# Schlechte Qualität beim Speichern



## themonk (18. März 2007)

Hallo,
ich wollte mit Photoshop 6.0 ein paar Farbverläufe erstellen und es hat soweit auch alles geklappt d.h. in Photoshop selbst sieht das ganze ganz gut aus, wenn ich das ganze dann allerdings als jpg mit 100% Qualität speicher sieht das ganze total schlecht aus.
Vielleicht wisst ihr ja was man noch ändern kann, wenn überhaupt.

Hab das ganze mal als bmp gespeichert udn Hochgeladen.

In Photoshop

Die JPG


----------



## Alexander Groß (18. März 2007)

Welchen Weg nimmst du beim speichern?


Alex


----------



## themonk (19. März 2007)

Hallo,

ich habe das einmal über Speichern Unter und über Als Web speichern oder wie das hieß aufjedenfall das unter Speichern unter


----------



## woni (19. März 2007)

Versuchs mal mit Speichern als png Datei.
Der Unterschied zum JPG Format ist der, das die Farben hier verlustfrei gespeichert werden, dann sollten auch keine solche "Kreise" zu sehen sein.


----------



## themonk (19. März 2007)

Das bringt nichts.
Habe es über "Für Web speichern" und "Speichern unter" probiert.
Die png sieht genauso aus wie die jpg.

Habe mal einen Farbverlauf in beiden Formaten und so wie es aussehen sollte.
PNG + JPG


----------



## muhkuh (19. März 2007)

Ich denke, dass du ein wenig mit den Qualitäten beim Speichern rumspielen musst.
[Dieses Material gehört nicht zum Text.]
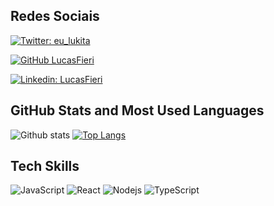
## Redes Sociais

[![Twitter: eu_lukita](https://img.shields.io/twitter/follow/eu_lukita?style=social)](https://twitter.com/eu_lukita)


[![GitHub LucasFieri](https://img.shields.io/github/followers/lucasfieri?label=follow&style=social)](https://github.com/lucasfieri)  

[![Linkedin: LucasFieri](https://img.shields.io/badge/-lucasfieri-blue?style=flat-square&logo=Linkedin&logoColor=white&link=https://www.linkedin.com/in/lucasfieri/)](https://www.linkedin.com/in/lucasfieri/)

## GitHub Stats and Most Used Languages  

![Github stats](https://github-readme-stats.vercel.app/api?username=lucasfieri&hide=issues&theme=gruvbox&show_icons=true&hide_border=false&count_private=true&include_all_commits=true&line_height=24.5)
[![Top Langs](https://github-readme-stats.vercel.app/api/top-langs/?username=lucasfieri&layout=compact&theme=gruvbox&langs_count=10)](https://github.com/lucasfieri/github-readme-stats) 

## Tech Skills  
![JavaScript](https://img.shields.io/badge/-JavaScript-black?style=flat-square&logo=javascript)
![React](https://img.shields.io/badge/-React-black?style=flat-square&logo=react)
![Nodejs](https://img.shields.io/badge/NodeJs-339933.svg?logo=node.js&logoColor=white)
![TypeScript](https://img.shields.io/badge/-TypeScript-007ACC?style=flat-square&logo=typescript)
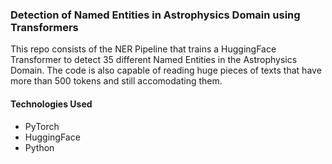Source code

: ### Detection of Named Entities in Astrophysics Domain using Transformers

This repo consists of the NER Pipeline that trains a HuggingFace Transformer to detect 35 different Named Entities in the Astrophysics Domain. The code is also capable of reading huge pieces of texts that have more than 500 tokens and still accomodating them.

#### Technologies Used
* PyTorch
* HuggingFace
* Python


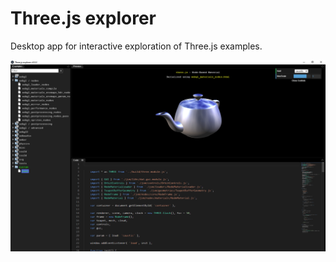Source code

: # Three.js explorer
Desktop app for interactive exploration of Three.js examples.

![alt text](https://github.com/vujadin/threejs_explorer/blob/master/v0.0.2.png?raw=true)
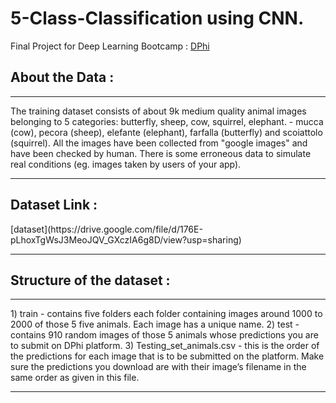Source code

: # 5-Class-Classification using CNN.
Final Project for Deep Learning Bootcamp :  [DPhi](https://www.dphi.tech)

<h2>About the Data : </h2>
<hr>
The training dataset consists of about 9k medium quality animal images belonging to 5 categories: butterfly, sheep, cow, squirrel, elephant. - mucca (cow), pecora (sheep), elefante (elephant), farfalla (butterfly) and scoiattolo (squirrel). All the images have been collected from "google images" and have been checked by human. There is some erroneous data to simulate real conditions (eg. images taken by users of your app).
<hr>
<h2>Dataset Link : </h2> [dataset](https://drive.google.com/file/d/176E-pLhoxTgWsJ3MeoJQV_GXczIA6g8D/view?usp=sharing)
<hr>
<h2>Structure of the dataset : </h2>
<hr>
1) train - contains five folders each folder containing images around 1000 to 2000 of those 5 five animals.  Each image has a unique name.
2) test - contains 910 random images of those 5 animals whose predictions you are to submit on DPhi platform.
3) Testing_set_animals.csv - this is the order of the predictions for each image that is to be submitted on the platform. Make sure the predictions you download are with their        image’s filename in the same order as given in this file.
<hr>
So wie ich das sehe wurde das JPG mit einer mittleren, bzw. eher schlechtern Qualität < 7 abgespeichert. Wenn die Dateigröße keine allzu große Rolle spielt, kann es auch ruhig 10 sein. Über die Funktion "Für Web speichern", die ich für Web-Grafiken dringend empfehlen kann, hast du sogar noch mehr Optionen ein Bild zu speichern. Wenn du die Ausgabe als PNG wählst hast du hier die Möglichkeit die Anzahl der Farben festzulegen.

Ich habe eben auch ein wenig herumgespielt und das beste Ergebnis bezogen auf die Dateigröße mit einem JPG der Qualität 80 bekommen. Gespeichert habe ich es über "Für Web speichern". Insgesamt fallen die Unterschiede in der Qualität jedoch nicht wirklich ins Gewicht, sofern man bei PNG über 64 Farben bleibt.


----------



## themonk (19. März 2007)

Hallo,
in deiner Grafik kann ich nicht wirklich den Unterschied der ganzen Grafiken erkennen


----------



## woni (19. März 2007)

In seinen Grafiken will er zeigen welche Unterschiede die verschiedenen Einstellungen beim Speichern haben.
Ich muss sagen, das ich in diesen Bereichen keine solche Probleme mit der neuesten Gimp Version habe, vielleicht liegts auch an der Photoshop Version 6.
Aber versuch mal beim Speichern die höchste Qualität zu verwenden.


----------



## t0ny (19. März 2007)

Wenn ich mal dazwischenhauchen darf,
themonk hat eindeutig geschrieben, dass dieser Effekt selbst bei höchster Qualitätsstufe auftritt. Also hat das doch rein gar nichts mit der Qualität zu tun.
Ich konnte den Fehler leider nicht reproduzieren. Denn wie man auf deinen Bildern sieht, ist die Qualität der Bilder an sich sehr hoch, nur sind halt solche Abstufungen sichtbar, als wäre es gif mit begrenzter Farbpalette. Denn Artefakte oder dergleichen sind nicht sichtbar.
Wie machst du das nur?


----------



## themonk (19. März 2007)

t0ny hat gesagt.:


> Wie machst du das nur?


Wenn ich das wüsste 

Habe mal im Anhang ein Bild damit Ihr seht wie ich das erstelle.
Vielleicht erkennt Ihr ja den fehler 

Bilder sind Paint gemacht deshalb so schlechte Qualität


----------



## Alexander Groß (19. März 2007)

Du schickst die Beispiele immer als BMP. Könnten wir auch mal die original JPG sehen?


Alex


----------



## themonk (20. März 2007)

Hallo,
hab hier mal eine JPG für euch.


----------



## Alexander Groß (20. März 2007)

Da sehe ich keine Abstufungen.


Alex


----------



## themonk (20. März 2007)

Wenn man die JPG mit der Ausgangs Datei vergleicht sieht man aber schon den unterschied deutlich.


----------



## muhkuh (20. März 2007)

Naja, die Qualität der Ausgangsdatei wirst du in einer komprimierten Grafik-Datei auch nie erreichen. Aber in deinem obigen Beispiel sehe ich praktisch keine Abstufungen, wenn vorhanden, stören diese aber nicht. Was mir noch einfällt: Kann es sein, dass du nicht im RGB-Modus gearbeitet hast?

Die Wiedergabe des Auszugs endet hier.